Wealthy Nations Overstating Climate Aid, Report Finds

Displaced people in Somalia, which has been hard hit by drought.

Displaced people in Somalia, which has been hard hit by drought. Ismail Taxta / ICRC

Wealthy nations are reportedly on track to mobilize $100 billion in climate finance for developing countries this year, but official figures obscure how much donor money is actually going toward climate projects, a report finds.

Rich countries have committed to directing $100 billion yearly to help poorer countries wean off fossil fuels and prepare for more extreme weather, a target that they are expected to hit for the first time in 2023. Thus far, however, more than half of all climate finance has taken the form of loans, rather than grants, according to a new Oxfam analysis. Wealthy countries have touted the full amount of their loans — money that must be paid back — rather than the much smaller amount of their loan subsidies.

Where rich countries have provided grants for climate change, that money has often come from existing aid funds. Oxfam found that donor countries have repurposed up to a third of their overseas aid rather than putting forward new money to help poorer nations cope with warming. And in many cases, funds have gone to projects that have little to do with slowing climate change or preparing for its effects.

In 2020, wealthy nations mobilized $83.3 billion in climate finance. But when accounting only for new donor money directed specifically at climate change, those countries put forward at most $24.5 billion, Oxfam found. Of this, $11.5 billion at most went to projects that would help poorer nations guard against worsening climate disasters.

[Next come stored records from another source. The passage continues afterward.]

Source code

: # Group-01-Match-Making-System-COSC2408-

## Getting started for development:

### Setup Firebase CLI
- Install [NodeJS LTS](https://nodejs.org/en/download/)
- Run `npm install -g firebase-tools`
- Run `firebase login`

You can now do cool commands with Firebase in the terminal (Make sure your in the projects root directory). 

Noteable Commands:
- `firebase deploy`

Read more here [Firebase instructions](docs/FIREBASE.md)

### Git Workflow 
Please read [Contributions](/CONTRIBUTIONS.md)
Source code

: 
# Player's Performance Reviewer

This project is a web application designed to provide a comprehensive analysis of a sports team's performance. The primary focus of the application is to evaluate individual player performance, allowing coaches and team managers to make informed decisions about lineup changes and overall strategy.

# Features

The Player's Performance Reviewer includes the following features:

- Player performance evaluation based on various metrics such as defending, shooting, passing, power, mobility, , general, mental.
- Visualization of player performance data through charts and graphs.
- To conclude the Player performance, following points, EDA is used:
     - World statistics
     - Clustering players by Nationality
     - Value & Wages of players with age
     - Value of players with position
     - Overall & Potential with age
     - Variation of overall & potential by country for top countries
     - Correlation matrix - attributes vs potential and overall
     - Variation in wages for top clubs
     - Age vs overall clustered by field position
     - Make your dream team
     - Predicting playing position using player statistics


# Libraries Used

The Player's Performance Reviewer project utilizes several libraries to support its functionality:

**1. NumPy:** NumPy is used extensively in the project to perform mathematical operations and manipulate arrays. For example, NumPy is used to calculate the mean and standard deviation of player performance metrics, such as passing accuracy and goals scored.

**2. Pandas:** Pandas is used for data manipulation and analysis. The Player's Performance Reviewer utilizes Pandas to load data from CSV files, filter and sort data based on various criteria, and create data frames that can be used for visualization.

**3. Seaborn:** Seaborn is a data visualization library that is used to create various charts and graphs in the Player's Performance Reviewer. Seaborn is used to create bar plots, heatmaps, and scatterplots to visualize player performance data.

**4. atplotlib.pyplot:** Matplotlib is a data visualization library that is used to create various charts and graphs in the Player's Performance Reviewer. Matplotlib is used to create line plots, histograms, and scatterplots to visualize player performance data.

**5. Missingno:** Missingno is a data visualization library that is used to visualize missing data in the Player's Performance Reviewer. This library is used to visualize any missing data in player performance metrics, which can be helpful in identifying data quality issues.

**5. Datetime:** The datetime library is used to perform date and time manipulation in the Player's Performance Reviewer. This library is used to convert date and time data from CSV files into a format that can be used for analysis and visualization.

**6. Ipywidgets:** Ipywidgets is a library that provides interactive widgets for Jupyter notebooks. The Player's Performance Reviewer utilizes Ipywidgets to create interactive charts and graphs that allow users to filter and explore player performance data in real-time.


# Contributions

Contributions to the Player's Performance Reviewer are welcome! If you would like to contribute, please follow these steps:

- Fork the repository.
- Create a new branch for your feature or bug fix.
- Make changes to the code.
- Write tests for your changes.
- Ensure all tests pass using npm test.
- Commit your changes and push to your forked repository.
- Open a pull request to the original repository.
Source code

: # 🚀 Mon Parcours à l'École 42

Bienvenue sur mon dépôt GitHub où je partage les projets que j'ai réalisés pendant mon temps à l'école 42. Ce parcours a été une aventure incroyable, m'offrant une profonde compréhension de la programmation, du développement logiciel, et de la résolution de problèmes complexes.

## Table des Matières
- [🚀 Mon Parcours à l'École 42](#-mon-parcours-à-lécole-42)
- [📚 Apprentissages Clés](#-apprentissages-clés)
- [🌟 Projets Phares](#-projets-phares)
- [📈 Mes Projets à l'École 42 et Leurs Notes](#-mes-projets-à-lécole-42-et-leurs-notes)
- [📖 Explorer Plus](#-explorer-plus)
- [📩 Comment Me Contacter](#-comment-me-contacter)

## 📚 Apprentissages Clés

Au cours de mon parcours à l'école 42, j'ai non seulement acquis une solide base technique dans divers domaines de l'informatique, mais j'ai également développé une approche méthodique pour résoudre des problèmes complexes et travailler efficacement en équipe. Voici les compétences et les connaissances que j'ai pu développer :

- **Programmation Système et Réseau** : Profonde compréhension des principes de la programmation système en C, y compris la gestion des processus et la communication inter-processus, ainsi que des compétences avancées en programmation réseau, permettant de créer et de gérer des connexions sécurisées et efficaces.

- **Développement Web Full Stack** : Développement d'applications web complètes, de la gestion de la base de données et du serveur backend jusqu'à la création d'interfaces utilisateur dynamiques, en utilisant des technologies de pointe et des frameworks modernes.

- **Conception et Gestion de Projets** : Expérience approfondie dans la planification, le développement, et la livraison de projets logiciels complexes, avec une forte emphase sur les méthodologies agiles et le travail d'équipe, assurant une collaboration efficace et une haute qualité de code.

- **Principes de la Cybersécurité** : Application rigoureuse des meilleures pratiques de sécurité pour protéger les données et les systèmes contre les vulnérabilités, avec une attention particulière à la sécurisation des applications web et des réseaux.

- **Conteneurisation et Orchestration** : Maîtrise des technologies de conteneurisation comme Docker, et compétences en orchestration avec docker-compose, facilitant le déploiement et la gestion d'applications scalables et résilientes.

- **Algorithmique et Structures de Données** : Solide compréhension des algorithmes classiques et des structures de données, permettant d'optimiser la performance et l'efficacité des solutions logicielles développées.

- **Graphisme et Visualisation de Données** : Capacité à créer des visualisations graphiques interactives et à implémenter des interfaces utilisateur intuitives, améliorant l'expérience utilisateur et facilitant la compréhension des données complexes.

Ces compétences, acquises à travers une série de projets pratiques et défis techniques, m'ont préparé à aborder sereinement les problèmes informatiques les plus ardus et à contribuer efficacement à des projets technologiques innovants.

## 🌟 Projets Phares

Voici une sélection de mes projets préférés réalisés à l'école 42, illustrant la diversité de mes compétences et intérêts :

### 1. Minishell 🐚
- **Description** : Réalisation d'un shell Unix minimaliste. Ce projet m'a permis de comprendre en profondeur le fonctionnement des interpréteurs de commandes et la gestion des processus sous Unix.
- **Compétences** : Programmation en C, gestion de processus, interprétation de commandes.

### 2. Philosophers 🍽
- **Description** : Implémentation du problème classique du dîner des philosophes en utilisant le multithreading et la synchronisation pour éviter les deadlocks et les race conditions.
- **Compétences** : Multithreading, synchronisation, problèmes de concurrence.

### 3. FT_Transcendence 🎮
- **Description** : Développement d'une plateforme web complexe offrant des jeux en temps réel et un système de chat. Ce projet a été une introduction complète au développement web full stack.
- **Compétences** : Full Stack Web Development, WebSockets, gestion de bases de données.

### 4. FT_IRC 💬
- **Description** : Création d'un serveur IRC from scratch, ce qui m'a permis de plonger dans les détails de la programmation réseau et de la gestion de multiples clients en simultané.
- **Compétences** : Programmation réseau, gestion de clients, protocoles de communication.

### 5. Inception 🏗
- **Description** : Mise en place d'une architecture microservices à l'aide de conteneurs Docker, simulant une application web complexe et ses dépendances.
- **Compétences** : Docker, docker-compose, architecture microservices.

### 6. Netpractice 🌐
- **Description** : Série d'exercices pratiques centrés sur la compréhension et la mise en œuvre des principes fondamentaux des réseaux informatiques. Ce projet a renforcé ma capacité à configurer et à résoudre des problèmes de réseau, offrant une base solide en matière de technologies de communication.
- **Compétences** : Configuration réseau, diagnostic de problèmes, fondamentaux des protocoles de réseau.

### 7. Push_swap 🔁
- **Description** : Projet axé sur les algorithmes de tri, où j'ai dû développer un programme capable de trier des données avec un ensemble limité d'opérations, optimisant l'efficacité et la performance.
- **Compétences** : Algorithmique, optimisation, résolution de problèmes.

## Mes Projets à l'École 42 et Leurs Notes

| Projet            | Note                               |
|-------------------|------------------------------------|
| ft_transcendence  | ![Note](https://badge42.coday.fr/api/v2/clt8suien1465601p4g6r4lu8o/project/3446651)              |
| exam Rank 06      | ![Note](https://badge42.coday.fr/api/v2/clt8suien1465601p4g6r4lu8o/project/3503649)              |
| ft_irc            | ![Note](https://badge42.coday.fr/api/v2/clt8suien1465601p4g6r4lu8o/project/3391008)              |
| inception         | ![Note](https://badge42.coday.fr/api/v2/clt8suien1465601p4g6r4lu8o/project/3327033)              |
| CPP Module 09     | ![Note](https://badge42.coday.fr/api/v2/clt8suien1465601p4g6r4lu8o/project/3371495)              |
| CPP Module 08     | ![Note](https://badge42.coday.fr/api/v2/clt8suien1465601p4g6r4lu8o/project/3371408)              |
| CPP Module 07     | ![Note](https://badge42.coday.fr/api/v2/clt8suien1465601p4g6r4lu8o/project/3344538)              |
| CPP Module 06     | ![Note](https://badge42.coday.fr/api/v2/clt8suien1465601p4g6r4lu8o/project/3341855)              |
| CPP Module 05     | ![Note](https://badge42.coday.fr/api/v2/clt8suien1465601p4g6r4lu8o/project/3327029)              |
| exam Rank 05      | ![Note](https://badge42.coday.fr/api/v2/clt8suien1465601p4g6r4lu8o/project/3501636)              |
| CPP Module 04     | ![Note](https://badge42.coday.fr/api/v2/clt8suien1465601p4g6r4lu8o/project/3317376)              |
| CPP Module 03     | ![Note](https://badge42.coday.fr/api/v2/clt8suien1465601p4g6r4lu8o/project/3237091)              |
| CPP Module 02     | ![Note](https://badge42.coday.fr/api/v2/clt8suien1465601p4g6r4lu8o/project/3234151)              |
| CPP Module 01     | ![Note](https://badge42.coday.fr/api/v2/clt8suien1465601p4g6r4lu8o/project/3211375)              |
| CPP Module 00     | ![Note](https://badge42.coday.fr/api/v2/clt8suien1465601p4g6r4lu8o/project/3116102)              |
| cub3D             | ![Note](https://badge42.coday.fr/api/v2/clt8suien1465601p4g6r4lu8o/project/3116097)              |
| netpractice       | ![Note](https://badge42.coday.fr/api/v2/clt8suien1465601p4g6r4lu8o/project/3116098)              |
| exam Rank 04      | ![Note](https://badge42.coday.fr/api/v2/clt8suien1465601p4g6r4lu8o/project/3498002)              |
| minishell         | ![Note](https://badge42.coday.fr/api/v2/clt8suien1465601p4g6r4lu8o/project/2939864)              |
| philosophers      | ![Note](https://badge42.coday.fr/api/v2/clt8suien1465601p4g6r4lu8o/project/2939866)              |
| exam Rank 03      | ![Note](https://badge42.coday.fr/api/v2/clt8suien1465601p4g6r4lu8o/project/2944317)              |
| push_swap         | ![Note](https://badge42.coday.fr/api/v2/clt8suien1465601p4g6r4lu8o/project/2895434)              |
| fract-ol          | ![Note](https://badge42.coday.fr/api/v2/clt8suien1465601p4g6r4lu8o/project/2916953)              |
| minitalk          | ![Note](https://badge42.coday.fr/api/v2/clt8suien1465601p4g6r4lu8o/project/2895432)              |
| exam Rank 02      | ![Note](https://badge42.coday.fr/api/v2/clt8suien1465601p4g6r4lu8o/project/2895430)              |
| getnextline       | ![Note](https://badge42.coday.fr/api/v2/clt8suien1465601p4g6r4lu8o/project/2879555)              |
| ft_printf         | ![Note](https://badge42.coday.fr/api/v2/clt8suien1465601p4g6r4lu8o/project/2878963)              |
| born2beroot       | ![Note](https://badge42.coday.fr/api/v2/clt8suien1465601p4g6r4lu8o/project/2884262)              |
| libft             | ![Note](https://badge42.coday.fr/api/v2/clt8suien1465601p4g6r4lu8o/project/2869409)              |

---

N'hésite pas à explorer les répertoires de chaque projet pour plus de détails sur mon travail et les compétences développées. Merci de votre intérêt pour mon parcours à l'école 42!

“Don’t be fooled into thinking $11.5 billion is anywhere near enough for low- and middle-income countries to help their people cope with more and bigger floods, hurricanes, firestorms, droughts, and other terrible harms brought about by climate change,” Nafkote Dabi, Oxfam International’s climate policy lead, said in a statement. “People in the U.S. spend four times more than that each year feeding their cats and dogs.”